Women in the Crosshairs

Women in the Crosshairs

by Sherry Rehman
March 8, 2016
ISLAMABAD, PAKISTAN: A Pakistani woman holds a placard as she marches with other activists of the Progressive Women's Association (PWA) during a demonstration near The Parliament House in Islamabad, 09 March 2004. Some three hundred women took part in the demonstration demanding that the government put a halt to domestic and social violence commited aganist the women of Pakistan. JEWEL SAMAD/AFP/Getty Images
ISLAMABAD, PAKISTAN: A Pakistani woman holds a placard as she marches with other activists of the Progressive Women’s Association (PWA) during a demonstration near The Parliament House in Islamabad, 09 March 2004. Some three hundred women took part in the demonstration demanding that the government put a halt to domestic and social violence commited aganist the women of Pakistan. JEWEL SAMAD/AFP/Getty Images

No progressive citizen in Pakistan with any experience of the public discourse on women today expects change to be easy or unambiguous. Not if we have any sense of our history or contested identity. “But it’s 2016,” many young people ask. It’s Women’s Day again, and we are still fighting for the right for our young global achievers like Malala and Sharmeen Obaid Chinoy not to be demonised for speaking out, or making films or flying planes.

The furore unleashed by the religious right on the Women Protection Bill, adopted as law in the Punjab Assembly, left huge definitional gaps unaddressed, but clearly touched a raw nerve that inflected on power and its diffusion.

So here’s the thing. Yes, we are again at a pivotal moment in our jostle for space with extremists who use dogma to define their authority. It’s been that way since a non-elected Gen Zia took Pakistan into the dark ages by appropriating religion for legitimising his politically incorrect coup. Pakistan did not choose him or approve his laws. This matters why? It does to many of us, because to this day “we the people”, an arguable notion of course, are trying to dismantle an onerous architecture of laws and social conditions he and his collaborators created for women, minorities, state identity, and democracy on the firm granite of exclusions.

This edifice of exclusion, of restricted rights, is so difficult to take down because it takes its power from state-defined unitary codes. Today those codes have assumed the language of the armed and dangerous rightist-led street, even many pulpits, and are used to mobilise power against confused, divided majorities.

That’s the sanitised nub of the problem. It’s not as if democracies have not ceded space to the right in Pakistan or even South Asia.

The counterfactuals to old ideological certitudes like democracy are legion. But they pale in comparison to other options. The point is that, quite apart from the burdens of the past and its violent patriarchies, women today find themselves in the cross hairs of multiple targets in all calls to power based on hyper-nationalism.

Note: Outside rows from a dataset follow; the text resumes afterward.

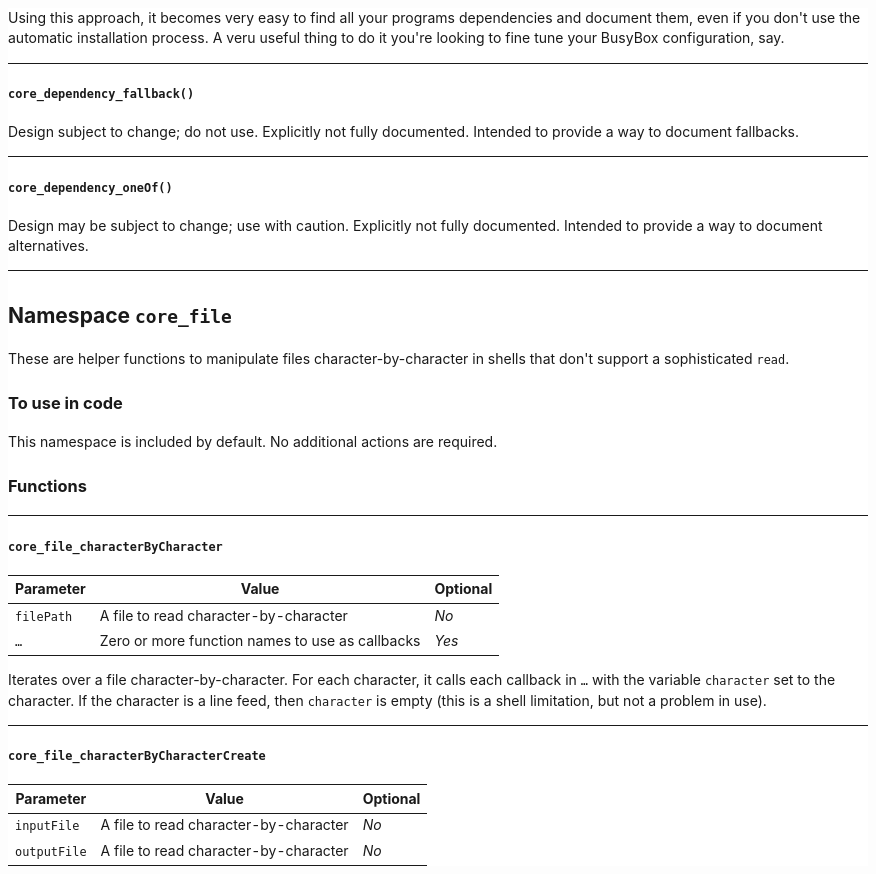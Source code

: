 Using this approach, it becomes very easy to find all your programs dependencies and document them, even if you don't use the automatic installation process. A veru useful thing to do it you're looking to fine tune your BusyBox configuration, say.


***
#### `core_dependency_fallback()`

Design subject to change; do not use. Explicitly not fully documented. Intended to provide a way to document fallbacks.

***
#### `core_dependency_oneOf()`

Design may be subject to change; use with caution. Explicitly not fully documented. Intended to provide a way to document alternatives.


***

## Namespace `core_file`

These are helper functions to manipulate files character-by-character in shells that don't support a sophisticated `read`.

### To use in code

This namespace is included by default. No additional actions are required.

### Functions

***
#### `core_file_characterByCharacter`

|Parameter|Value|Optional|
|---------|-----|--------|
|`filePath`|A file to read character-by-character|_No_|
|`…`|Zero or more function names to use as callbacks|_Yes_|

Iterates over a file character-by-character. For each character, it calls each callback in `…` with the variable `character` set to the character. If the character is a line feed, then `character` is empty (this is a shell limitation, but not a problem in use).

***
#### `core_file_characterByCharacterCreate`

|Parameter|Value|Optional|
|---------|-----|--------|
|`inputFile`|A file to read character-by-character|_No_|
|`outputFile`|A file to read character-by-character|_No_|
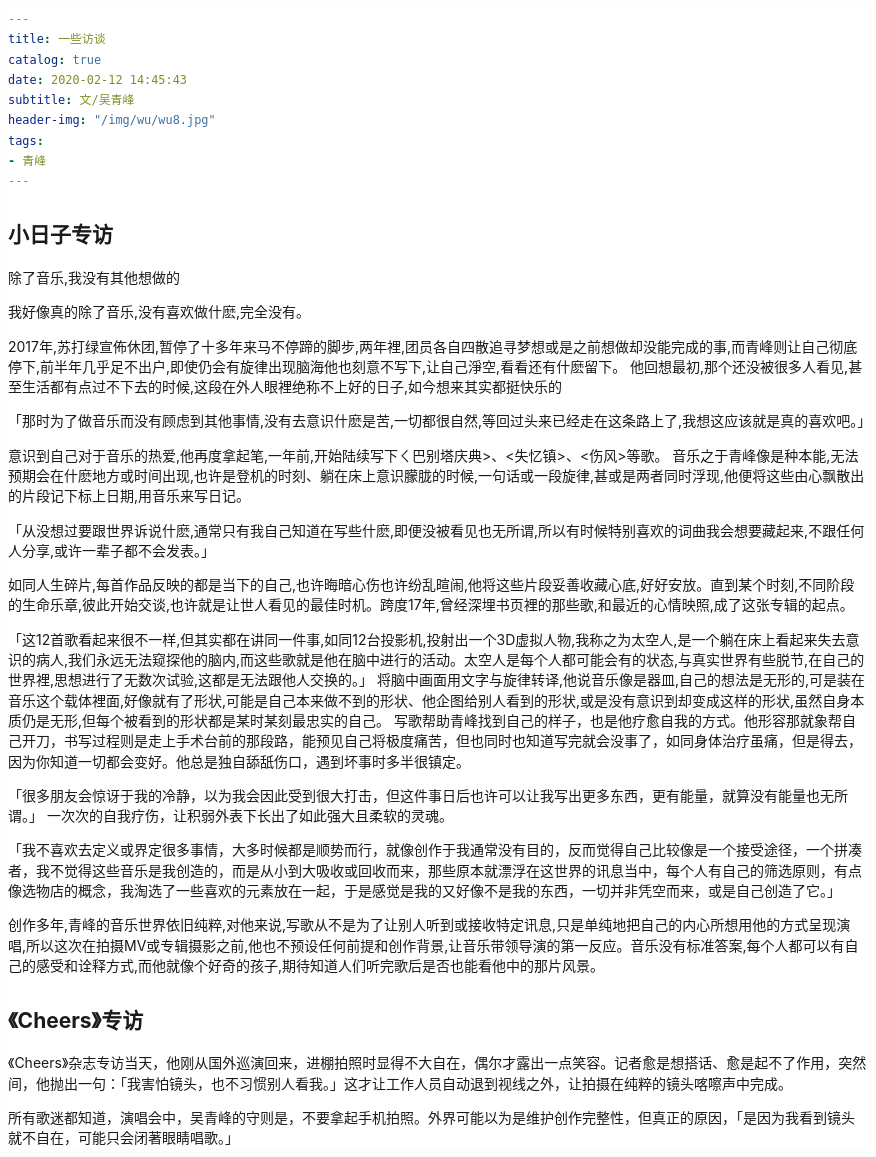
 ```yaml
---
title: 一些访谈
catalog: true
date: 2020-02-12 14:45:43
subtitle: 文/吴青峰
header-img: "/img/wu/wu8.jpg"
tags: 
- 青峰
---
```


## 小日子专访

除了音乐,我没有其他想做的

我好像真的除了音乐,没有喜欢做什麽,完全没有。

2017年,苏打绿宣佈休团,暂停了十多年来马不停蹄的脚步,两年裡,团员各自四散追寻梦想或是之前想做却没能完成的事,而青峰则让自己彻底停下,前半年几乎足不出户,即使仍会有旋律出现脑海他也刻意不写下,让自己淨空,看看还有什麽留下。
他回想最初,那个还没被很多人看见,甚至生活都有点过不下去的时候,这段在外人眼裡绝称不上好的日子,如今想来其实都挺快乐的

「那时为了做音乐而没有顾虑到其他事情,没有去意识什麽是苦,一切都很自然,等回过头来已经走在这条路上了,我想这应该就是真的喜欢吧。」

意识到自己对于音乐的热爱,他再度拿起笔,一年前,开始陆续写下ㄑ巴别塔庆典>、<失忆镇>、<伤风>等歌。
音乐之于青峰像是种本能,无法预期会在什麽地方或时间出现,也许是登机的时刻、躺在床上意识朦胧的时候,一句话或一段旋律,甚或是两者同时浮现,他便将这些由心飘散出的片段记下标上日期,用音乐来写日记。

「从没想过要跟世界诉说什麽,通常只有我自己知道在写些什麽,即便没被看见也无所谓,所以有时候特别喜欢的词曲我会想要藏起来,不跟任何人分享,或许一辈子都不会发表。」

如同人生碎片,每首作品反映的都是当下的自己,也许晦暗心伤也许纷乱暄闹,他将这些片段妥善收藏心底,好好安放。直到某个时刻,不同阶段的生命乐章,彼此开始交谈,也许就是让世人看见的最佳时机。跨度17年,曾经深埋书页裡的那些歌,和最近的心情映照,成了这张专辑的起点。

「这12首歌看起来很不一样,但其实都在讲同一件事,如同12台投影机,投射出一个3D虚拟人物,我称之为太空人,是一个躺在床上看起来失去意识的病人,我们永远无法窥探他的脑内,而这些歌就是他在脑中进行的活动。太空人是每个人都可能会有的状态,与真实世界有些脱节,在自己的世界裡,思想进行了无数次试验,这都是无法跟他人交换的。」
将脑中画面用文字与旋律转译,他说音乐像是器皿,自己的想法是无形的,可是装在音乐这个载体裡面,好像就有了形状,可能是自己本来做不到的形状、他企图给别人看到的形状,或是没有意识到却变成这样的形状,虽然自身本质仍是无形,但每个被看到的形状都是某时某刻最忠实的自己。
写歌帮助青峰找到自己的样子，也是他疗愈自我的方式。他形容那就象帮自己开刀，书写过程则是走上手术台前的那段路，能预见自己将极度痛苦，但也同时也知道写完就会没事了，如同身体治疗虽痛，但是得去，因为你知道一切都会变好。他总是独自舔舐伤口，遇到坏事时多半很镇定。

「很多朋友会惊讶于我的冷静，以为我会因此受到很大打击，但这件事日后也许可以让我写出更多东西，更有能量，就算没有能量也无所谓。」
一次次的自我疗伤，让积弱外表下长出了如此强大且柔软的灵魂。

「我不喜欢去定义或界定很多事情，大多时候都是顺势而行，就像创作于我通常没有目的，反而觉得自己比较像是一个接受途径，一个拼凑者，我不觉得这些音乐是我创造的，而是从小到大吸收或回收而来，那些原本就漂浮在这世界的讯息当中，每个人有自己的筛选原则，有点像选物店的概念，我淘选了一些喜欢的元素放在一起，于是感觉是我的又好像不是我的东西，一切并非凭空而来，或是自己创造了它。」

创作多年,青峰的音乐世界依旧纯粹,对他来说,写歌从不是为了让别人听到或接收特定讯息,只是单纯地把自己的内心所想用他的方式呈现演唱,所以这次在拍摄MV或专辑摄影之前,他也不预设任何前提和创作背景,让音乐带领导演的第一反应。音乐没有标准答案,每个人都可以有自己的感受和诠释方式,而他就像个好奇的孩子,期待知道人们听完歌后是否也能看他中的那片风景。


## 《Cheers》专访

《Cheers》杂志专访当天，他刚从国外巡演回来，进棚拍照时显得不大自在，偶尔才露出一点笑容。记者愈是想搭话、愈是起不了作用，突然间，他抛出一句：「我害怕镜头，也不习惯别人看我。」这才让工作人员自动退到视线之外，让拍摄在纯粹的镜头喀嚓声中完成。

所有歌迷都知道，演唱会中，吴青峰的守则是，不要拿起手机拍照。外界可能以为是维护创作完整性，但真正的原因，「是因为我看到镜头就不自在，可能只会闭著眼睛唱歌。」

What must be done when regrouped extremist tides wash over at least some legislative lines we thought we had drawn in the sand in Pakistan? The foundations we had built with blood, grit, and tears don’t always go the way we plan. The right to be prime minister and president, for instance, must extend to all citizens, among other things. But we get up and fight for the right to write the laws again, and build them yet again. We build a dam that uses the resources we have. Democracy in Pakistan, polarised, fragile and shaky, still provides space for public contestation of extreme and misogynist voices shaming our towns squares-on-television. Democracy’s optimal instrument is parliament or the community. Yet we often forget that democracy can only be meaningful if experienced as transparent governance and social justice.

Within that space, apart from seeking economic entitlements, one source of power for women is the enlargement of the public and political space. As lawmakers, we move bills and steer them to law, if we can. The record is not too bad. Progressive forces, despite resistance from a powerful right, too, have used parliament to push through bills. The good news is that some of my own original bills moved on affirmative action, domestic violence, honour killings, repeal of Hudood laws, and sexual harassment at the workplace have seen the light of day.

Monitoring groups record progress, even implementation, particularly on removal of the zina clause co-mingling with rape evidence. The honour-killing bill, brutally slashed by the Musharraf parliament, is back in play at the National Assembly committee driven by Sughra Imam, and can be updated. Many of us are hoping a celebrity movie night at Prime Minister House will have changed that, but so far we still await action.

Despite the fact that advances in women’s legal rights come at personal cost of safety and public witch hunts, more women and men in parliament are prepared to pay those costs. So now would be a good time to amend the law to ensure that women’s choices, voices, and votes count. The way forward would be if more than 10pc of women’s votes are not seen to have been polled in any election, the Election Commission of Pakistan will automatically order a re-poll, be it Hangu, Dir, or anywhere. This will give women the power of the state behind us to seek redress. And it will penalise those who collude to exclude.

This bill is already on parliament’s agenda. It may see reversals, like many others. But the battle will go on.